Isso causa desconforto em você? Vamos ver isso com a mente aberta, sem desmerecer suas crenças. Aliás, cada um aqui tem a sua e é algo pessoal. Mas não vamos falar de um singular ponto do universo, nem de você e nem de mim, apenas erga seus orbes acima da sua zona de conforto como Frank Iero fez. Como toda criança na idade de oito primaveras era típico brincar de bola, soltar pipa, andar de bicicleta e tudo mais. Em sua terceira sexta-feira na Rua 38, Frank decidiu explorar a rua descendo ladeira abaixo, mal sabia ele que por um descuido de seu pai o freio da bicicleta azul celeste não funcionaria daquela vez e sem governo com toda a força G o garoto de olhos grandes desceu toda a Rua 38 e bateu ferozmente contra um portão de aço exalando zinabre. Tal portão que abriu com o impacto o jogando contra a grama verdinha e sem ser aparada por alguns meses amorteceu a queda de seu corpo pequeno o poupando de meses de gesso. O garoto magrelo ainda meio tonto pela queda tentava se levantar da grama quando viu duas pernas pálidas e gordinhas com pés calçados em um sapato marrom desbotado e meias cinza surradas, conforme seu olhar curiosos explorava o estranho notou que toda a sua veste era assim cheia de buracos e com cores mortas. O garoto maltrapilho segurou o magrelo pelos ombros o ajudando a levantar de vez lhe mostrando um sorriso de dentes miúdos. Frank ainda o fitava confuso, o menino tinha cabelos pretos como a noite e a pele branca como a névoa. Seu rosto tinha linhas fortes e o nariz arrebitado reforçava isso, os meninos não trocaram palavras e por instantes o baixo magrelo hesitou em sair correndo e chamar pela mãe. – "Me chamo Gerard. E você, menino?" – disse o garoto de pele quase transparente, porém o outro corado e queimado pelo sol do Oeste não conseguiu formular nada além de balbucios desconexos.

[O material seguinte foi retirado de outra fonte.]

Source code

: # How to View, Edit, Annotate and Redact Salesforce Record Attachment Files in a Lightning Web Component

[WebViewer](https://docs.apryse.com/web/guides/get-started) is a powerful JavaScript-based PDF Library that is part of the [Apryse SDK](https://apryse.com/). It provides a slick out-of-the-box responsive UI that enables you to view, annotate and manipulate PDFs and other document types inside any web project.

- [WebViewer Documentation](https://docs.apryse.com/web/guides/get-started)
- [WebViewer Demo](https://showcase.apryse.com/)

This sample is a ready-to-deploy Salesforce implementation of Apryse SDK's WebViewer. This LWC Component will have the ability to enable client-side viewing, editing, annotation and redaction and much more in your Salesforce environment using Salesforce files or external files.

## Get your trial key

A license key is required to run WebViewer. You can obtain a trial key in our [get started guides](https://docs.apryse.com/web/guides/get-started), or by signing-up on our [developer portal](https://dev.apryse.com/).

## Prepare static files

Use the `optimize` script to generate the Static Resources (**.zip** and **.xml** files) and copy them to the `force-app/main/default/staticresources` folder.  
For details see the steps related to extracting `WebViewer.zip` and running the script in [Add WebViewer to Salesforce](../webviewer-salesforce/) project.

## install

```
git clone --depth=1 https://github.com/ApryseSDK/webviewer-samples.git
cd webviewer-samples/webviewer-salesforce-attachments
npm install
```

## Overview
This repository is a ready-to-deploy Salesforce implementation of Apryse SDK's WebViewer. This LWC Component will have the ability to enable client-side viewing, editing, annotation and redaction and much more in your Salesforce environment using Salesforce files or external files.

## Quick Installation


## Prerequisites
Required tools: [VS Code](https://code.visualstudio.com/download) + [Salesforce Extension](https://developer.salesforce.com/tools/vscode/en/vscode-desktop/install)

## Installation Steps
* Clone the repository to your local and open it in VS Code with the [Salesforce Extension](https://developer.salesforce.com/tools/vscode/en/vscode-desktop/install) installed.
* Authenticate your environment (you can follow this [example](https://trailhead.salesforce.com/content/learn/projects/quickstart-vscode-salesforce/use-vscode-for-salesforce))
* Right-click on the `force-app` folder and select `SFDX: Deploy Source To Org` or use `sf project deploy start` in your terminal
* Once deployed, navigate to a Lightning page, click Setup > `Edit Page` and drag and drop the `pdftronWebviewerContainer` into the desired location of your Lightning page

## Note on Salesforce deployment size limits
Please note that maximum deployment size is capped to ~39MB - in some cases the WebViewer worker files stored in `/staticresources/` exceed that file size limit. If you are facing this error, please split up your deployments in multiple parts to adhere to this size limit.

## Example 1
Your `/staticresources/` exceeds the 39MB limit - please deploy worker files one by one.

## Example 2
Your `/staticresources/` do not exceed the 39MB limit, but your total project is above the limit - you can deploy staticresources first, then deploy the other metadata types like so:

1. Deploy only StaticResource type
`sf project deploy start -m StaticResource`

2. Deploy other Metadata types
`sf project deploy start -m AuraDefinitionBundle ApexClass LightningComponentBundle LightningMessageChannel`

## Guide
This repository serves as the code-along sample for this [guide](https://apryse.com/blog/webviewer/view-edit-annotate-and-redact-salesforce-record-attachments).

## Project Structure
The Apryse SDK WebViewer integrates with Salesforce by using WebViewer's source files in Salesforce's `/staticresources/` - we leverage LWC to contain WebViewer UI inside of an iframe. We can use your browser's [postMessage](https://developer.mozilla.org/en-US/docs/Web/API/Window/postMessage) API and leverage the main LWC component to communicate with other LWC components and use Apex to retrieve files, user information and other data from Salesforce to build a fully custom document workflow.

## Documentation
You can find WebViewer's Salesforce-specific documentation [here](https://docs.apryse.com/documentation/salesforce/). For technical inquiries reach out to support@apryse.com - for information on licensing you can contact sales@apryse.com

Um latido alto seguido de um rosnado assustou Frank que correu como nunca havia antes, subiu a rua inclinada pondo mais velocidade do que o normal em suas canelas finas de sabiá deixando para trás a bicicleta e o que ele tinha visto. Era um menino de verdade ou apenas uma alucinação? Só percebeu que estava em um cemitério quando se atreveu a olhar para trás do topo da rua. Não sabia que estava em um local de repouso eterno, mas algo lhe mostrou um sentimento diferente abrindo portas de um mundo virgem em seu coração, Frank queria voltar lá e pegar a sua amada bicicleta azul celeste, um pequeno pretexto para conseguir dizer o seu nome comum e curto para o menino de narizinho metido e de sorriso simpático.